Your response should reproduce every line of the entries that contains the word "Changes".
:: MATERIAL TO PROCESS
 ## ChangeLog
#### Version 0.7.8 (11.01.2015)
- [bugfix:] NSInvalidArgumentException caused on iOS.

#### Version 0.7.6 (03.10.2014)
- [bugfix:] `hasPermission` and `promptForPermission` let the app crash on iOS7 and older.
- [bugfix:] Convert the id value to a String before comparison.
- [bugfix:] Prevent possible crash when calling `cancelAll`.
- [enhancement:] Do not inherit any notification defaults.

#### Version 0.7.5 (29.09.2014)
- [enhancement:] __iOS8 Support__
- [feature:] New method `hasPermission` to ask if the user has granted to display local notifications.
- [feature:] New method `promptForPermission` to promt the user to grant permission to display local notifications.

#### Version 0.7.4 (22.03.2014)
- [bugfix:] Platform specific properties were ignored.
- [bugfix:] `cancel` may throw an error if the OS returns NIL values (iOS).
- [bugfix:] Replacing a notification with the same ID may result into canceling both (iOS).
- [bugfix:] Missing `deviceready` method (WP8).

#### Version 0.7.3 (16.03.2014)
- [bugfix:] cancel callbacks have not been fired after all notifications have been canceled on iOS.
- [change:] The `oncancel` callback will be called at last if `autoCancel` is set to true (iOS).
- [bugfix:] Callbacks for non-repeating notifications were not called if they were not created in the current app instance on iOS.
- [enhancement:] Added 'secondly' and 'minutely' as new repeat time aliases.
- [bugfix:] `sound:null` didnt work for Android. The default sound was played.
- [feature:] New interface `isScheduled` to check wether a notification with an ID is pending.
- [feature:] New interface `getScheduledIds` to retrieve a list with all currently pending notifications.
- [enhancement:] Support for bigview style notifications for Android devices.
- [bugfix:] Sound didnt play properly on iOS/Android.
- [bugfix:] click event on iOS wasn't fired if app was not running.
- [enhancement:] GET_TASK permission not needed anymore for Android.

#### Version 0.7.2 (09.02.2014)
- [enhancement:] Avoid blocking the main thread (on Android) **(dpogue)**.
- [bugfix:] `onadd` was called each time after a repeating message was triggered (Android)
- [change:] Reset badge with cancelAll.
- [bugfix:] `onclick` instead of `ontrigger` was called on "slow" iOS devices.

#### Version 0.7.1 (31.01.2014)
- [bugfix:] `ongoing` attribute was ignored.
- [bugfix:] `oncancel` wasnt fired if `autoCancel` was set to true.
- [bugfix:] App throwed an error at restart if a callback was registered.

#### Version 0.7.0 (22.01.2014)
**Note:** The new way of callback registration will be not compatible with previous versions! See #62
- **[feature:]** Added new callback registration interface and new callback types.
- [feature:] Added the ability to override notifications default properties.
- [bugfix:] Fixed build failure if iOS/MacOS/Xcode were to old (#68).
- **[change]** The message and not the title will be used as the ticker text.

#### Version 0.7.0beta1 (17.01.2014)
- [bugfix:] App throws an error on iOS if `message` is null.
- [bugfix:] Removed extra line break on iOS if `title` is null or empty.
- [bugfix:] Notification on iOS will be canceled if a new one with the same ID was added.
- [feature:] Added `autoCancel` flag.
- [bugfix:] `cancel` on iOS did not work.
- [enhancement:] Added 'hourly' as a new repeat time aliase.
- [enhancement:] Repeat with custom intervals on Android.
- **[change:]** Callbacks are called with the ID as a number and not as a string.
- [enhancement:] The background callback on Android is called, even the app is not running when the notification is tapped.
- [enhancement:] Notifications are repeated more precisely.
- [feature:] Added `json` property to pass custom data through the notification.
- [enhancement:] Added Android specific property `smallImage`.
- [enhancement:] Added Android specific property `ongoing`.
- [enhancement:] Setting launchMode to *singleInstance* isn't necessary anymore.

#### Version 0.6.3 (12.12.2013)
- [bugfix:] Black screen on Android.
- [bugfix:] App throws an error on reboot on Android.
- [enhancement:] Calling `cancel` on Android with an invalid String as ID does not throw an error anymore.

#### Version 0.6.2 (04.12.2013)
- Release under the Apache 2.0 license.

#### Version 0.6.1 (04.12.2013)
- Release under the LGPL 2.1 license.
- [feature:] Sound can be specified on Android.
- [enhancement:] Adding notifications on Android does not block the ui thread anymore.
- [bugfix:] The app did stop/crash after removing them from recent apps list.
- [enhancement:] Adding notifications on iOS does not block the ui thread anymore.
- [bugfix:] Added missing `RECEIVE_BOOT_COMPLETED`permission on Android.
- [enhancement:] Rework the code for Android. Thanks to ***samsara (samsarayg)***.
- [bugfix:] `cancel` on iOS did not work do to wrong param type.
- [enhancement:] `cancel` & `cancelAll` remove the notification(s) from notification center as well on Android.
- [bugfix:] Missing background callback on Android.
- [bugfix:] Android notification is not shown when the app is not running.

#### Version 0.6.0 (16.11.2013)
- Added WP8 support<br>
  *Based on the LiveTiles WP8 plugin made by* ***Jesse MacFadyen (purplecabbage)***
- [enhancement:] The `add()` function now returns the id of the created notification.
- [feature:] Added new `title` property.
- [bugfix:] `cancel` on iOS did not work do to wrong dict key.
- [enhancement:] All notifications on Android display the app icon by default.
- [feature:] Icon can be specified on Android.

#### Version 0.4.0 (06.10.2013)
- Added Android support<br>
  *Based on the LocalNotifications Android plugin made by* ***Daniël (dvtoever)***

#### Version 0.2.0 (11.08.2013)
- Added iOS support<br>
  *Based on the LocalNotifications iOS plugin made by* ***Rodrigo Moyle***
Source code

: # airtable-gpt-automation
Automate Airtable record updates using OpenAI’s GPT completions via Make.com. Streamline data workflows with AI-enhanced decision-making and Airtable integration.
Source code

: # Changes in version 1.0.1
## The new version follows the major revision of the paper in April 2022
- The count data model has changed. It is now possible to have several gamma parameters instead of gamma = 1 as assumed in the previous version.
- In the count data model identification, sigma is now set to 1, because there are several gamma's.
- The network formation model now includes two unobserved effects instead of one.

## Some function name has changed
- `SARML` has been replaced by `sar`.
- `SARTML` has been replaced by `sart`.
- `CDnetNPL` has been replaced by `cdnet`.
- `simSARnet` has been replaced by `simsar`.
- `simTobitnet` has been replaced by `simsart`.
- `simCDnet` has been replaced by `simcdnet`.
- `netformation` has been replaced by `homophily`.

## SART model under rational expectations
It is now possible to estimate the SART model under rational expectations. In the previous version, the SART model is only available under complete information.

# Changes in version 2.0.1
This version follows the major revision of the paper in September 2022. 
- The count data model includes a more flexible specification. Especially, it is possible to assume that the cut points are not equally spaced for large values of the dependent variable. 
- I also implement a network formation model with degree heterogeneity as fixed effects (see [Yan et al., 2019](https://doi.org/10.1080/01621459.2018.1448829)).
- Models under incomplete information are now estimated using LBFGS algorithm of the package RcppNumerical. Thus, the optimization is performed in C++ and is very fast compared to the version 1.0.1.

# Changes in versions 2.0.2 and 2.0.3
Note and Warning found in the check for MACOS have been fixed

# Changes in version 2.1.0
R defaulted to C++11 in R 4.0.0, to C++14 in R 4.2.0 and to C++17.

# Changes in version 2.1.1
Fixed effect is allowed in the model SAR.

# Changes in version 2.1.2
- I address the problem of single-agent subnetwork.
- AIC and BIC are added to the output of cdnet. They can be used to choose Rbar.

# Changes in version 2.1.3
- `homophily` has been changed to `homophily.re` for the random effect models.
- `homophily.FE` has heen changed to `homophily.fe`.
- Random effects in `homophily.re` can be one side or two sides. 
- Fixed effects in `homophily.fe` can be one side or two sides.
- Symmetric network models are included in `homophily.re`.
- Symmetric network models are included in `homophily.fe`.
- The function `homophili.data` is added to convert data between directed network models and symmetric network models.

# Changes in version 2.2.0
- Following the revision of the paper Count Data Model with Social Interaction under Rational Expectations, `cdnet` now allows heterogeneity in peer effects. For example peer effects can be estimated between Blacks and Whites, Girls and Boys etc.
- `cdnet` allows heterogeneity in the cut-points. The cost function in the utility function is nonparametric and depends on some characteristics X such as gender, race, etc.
::::
> [SOLUTION TO THE PROBLEM]:
: # Changes in version 1.0.1
# Changes in version 2.0.1
# Changes in versions 2.0.2 and 2.0.3
# Changes in version 2.1.0
# Changes in version 2.1.1
# Changes in version 2.1.2
# Changes in version 2.1.3
# Changes in version 2.2.0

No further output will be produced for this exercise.